Asia-Pacific financial markets will remain strong in 2007, but higher financing costs and more muted economic growth make a repeat of this year's stellar performance unlikely. Economic growth in Asia-Pacific is expected to again exceed most other regions in 2007, underpinned by strong domestic demand and intraregional trade, which will largely offset the impact of a slowdown in the U.S. economy.
These overall favorable economic and market conditions are likely to cause investors to minimize credit risk concerns and add fuel to an already overheated mergers and acquisitions (M&A) market. Indeed, the continued boom in M&A in the region has increased the volatility of share prices and the credit profiles of potential acquirers and target companies, raising new uncertainties for debt and equity investors.
Nevertheless, investors are unlikely to curtail their very high tolerance for debt leverage, nor are corporates likely to ready themselves for an inevitable turn of the cycle. This should lead to the continuing deepening of the region's high-yield market, but at the cost of a number of companies slipping below investment grade, as well as a likely slight increase in the number of corporate defaults from what is now a cyclically low level.
Moreover, there is less upside potential for Asian equity markets in 2007 after such a spectacular performance in the second half of 2006. Tighter liquidity will have a dampening effect on regional stock markets, and earnings growth in 2007 and beyond will feel the pinch from rising input costs, wages growth, a heavier debt burden, and higher interest rates.
Labor constraints also loom as a threat. Wage pressures are expected to build in Asia because of higher cost of living, increased pension and health-care costs, skills shortages, rising employment levels, and slower growth in the labor pool. The potential for a housing-bubble burst remains, but property prices should continue to be supported by urbanization and rising middle-class incomes.
On a positive note, the region's financial markets should continue to broaden and deepen in the year ahead. Rapid development of both the commercial and residential property markets will lead to greater issuance of real estate investment trusts (REITs) and mortgage-backed securities, while growth in infrastructure investment will rely increasingly on financing in the capital markets.
Furthermore, ongoing regulatory developments that are improving transparency, strengthening the local financial sector, and spurring foreign investment throughout the region, are encouraging growth in local financial markets.

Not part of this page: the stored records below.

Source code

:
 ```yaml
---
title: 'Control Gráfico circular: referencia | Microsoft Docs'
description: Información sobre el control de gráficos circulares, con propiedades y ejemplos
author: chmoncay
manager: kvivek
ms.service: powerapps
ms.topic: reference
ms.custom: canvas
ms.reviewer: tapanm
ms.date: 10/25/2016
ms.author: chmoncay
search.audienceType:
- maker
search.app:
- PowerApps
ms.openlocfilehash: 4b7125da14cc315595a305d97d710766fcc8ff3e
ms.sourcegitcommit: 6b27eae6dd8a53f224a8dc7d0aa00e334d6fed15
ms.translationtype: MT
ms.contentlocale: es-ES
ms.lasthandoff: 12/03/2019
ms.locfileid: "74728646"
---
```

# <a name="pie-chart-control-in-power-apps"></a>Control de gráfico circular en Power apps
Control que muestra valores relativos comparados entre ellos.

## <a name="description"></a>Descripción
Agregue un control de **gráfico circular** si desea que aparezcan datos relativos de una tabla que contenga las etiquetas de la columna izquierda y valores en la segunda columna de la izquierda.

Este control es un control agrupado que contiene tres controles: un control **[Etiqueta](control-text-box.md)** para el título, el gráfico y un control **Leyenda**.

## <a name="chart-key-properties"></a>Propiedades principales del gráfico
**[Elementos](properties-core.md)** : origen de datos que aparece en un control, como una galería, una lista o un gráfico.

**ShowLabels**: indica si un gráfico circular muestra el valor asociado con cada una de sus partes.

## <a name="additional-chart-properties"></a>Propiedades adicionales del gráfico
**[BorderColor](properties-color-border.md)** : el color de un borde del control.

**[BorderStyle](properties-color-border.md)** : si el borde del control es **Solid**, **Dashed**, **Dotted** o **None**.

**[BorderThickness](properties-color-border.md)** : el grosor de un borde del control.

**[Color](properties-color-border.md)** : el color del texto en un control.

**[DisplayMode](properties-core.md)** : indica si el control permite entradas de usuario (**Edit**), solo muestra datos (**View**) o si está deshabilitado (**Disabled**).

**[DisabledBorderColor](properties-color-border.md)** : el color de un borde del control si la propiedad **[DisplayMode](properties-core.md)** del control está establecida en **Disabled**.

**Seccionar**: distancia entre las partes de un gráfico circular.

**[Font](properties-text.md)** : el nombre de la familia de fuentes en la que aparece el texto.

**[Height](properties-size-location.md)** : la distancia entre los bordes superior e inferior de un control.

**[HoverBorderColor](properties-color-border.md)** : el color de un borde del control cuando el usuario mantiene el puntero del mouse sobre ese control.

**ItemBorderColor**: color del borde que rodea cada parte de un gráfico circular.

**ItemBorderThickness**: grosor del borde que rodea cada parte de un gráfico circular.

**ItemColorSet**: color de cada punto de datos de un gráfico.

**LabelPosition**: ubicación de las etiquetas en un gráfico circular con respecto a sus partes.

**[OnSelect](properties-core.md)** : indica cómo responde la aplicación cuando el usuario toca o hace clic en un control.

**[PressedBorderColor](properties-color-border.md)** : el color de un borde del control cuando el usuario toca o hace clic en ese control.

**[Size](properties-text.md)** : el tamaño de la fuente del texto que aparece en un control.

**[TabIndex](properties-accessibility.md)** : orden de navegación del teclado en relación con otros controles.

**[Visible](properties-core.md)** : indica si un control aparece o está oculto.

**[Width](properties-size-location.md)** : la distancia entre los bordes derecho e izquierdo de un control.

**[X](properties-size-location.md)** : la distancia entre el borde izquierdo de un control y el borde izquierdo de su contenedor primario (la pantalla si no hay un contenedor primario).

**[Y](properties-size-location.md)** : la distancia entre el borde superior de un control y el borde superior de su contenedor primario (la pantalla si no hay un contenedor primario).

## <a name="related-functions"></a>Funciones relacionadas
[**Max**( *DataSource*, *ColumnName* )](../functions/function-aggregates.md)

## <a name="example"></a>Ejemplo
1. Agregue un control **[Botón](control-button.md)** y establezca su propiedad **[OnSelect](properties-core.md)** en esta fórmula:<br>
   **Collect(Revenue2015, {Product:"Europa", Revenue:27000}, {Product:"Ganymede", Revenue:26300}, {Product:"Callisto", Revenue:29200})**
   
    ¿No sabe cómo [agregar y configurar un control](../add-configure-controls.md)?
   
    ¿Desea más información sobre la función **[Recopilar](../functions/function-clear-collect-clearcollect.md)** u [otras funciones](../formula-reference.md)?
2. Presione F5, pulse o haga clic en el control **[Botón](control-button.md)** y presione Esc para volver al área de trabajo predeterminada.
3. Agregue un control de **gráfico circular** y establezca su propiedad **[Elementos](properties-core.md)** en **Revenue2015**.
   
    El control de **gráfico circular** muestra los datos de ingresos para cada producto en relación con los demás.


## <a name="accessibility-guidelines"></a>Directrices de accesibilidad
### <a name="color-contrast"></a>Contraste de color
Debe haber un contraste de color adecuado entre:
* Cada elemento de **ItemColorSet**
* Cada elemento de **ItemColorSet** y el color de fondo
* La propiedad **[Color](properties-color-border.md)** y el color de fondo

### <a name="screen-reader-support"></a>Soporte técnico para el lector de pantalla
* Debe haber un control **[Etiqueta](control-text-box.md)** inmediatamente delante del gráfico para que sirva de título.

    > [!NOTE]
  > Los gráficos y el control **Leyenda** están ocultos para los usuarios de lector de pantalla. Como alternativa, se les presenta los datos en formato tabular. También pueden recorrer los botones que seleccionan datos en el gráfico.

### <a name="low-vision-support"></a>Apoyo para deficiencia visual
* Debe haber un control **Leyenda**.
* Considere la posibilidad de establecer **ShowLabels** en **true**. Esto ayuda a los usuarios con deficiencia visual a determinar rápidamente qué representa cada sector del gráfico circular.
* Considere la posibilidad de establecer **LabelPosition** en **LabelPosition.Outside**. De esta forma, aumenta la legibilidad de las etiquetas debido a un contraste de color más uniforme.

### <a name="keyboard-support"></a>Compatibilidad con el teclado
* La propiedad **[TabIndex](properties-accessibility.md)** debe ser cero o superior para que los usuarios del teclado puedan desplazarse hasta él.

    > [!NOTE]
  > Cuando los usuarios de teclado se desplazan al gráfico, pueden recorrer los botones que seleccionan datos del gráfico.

It is expected that governments across Asia-Pacific will continue to support the integration of local markets into the international capital markets. This process is bringing real and lasting benefits to local economies and international investors.

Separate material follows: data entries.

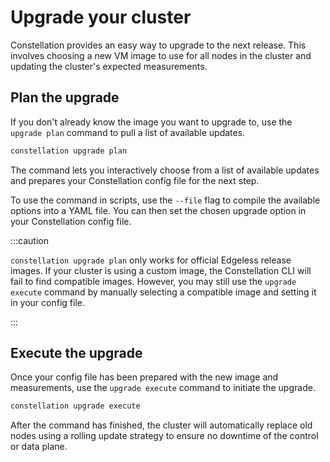 # Upgrade your cluster

Constellation provides an easy way to upgrade to the next release.
This involves choosing a new VM image to use for all nodes in the cluster and updating the cluster's expected measurements.

## Plan the upgrade

If you don't already know the image you want to upgrade to, use the `upgrade plan` command to pull a list of available updates.

```bash
constellation upgrade plan
```

The command lets you interactively choose from a list of available updates and prepares your Constellation config file for the next step.

To use the command in scripts, use the `--file` flag to compile the available options into a YAML file.
You can then set the chosen upgrade option in your Constellation config file.

:::caution

`constellation upgrade plan` only works for official Edgeless release images.
If your cluster is using a custom image, the Constellation CLI will fail to find compatible images.
However, you may still use the `upgrade execute` command by manually selecting a compatible image and setting it in your config file.

:::

## Execute the upgrade

Once your config file has been prepared with the new image and measurements, use the `upgrade execute` command to initiate the upgrade.

```bash
constellation upgrade execute
```

After the command has finished, the cluster will automatically replace old nodes using a rolling update strategy to ensure no downtime of the control or data plane.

GROWTH: China still the key driver for the region
The outlook for economic growth in the Asia-Pacific region remains supportive, with growth rates expected to exceed most other regions in 2007, as strong domestic demand and interregional trade flows largely offset any potential export reductions stemming from an economic slowdown in the U.S. The region benefits from the three significant subregional economies of China, India, and Japan.
China, in particular, continues to be a key driver of regional growth, with the economic slowdown in the U.S. expected to dampen China's growth momentum only marginally. Consumer spending is expected to remain a supportive feature, underpinned by rising income levels and the wealth effect of higher residential property prices. Household indebtedness has risen to historical highs, although in many markets, debt levels have risen from a relatively low base.
Property markets are expected to remain active throughout 2007. Associated with the prevailing economic prosperity throughout the region has been strong demand for office space in most major commercial centers in Asia.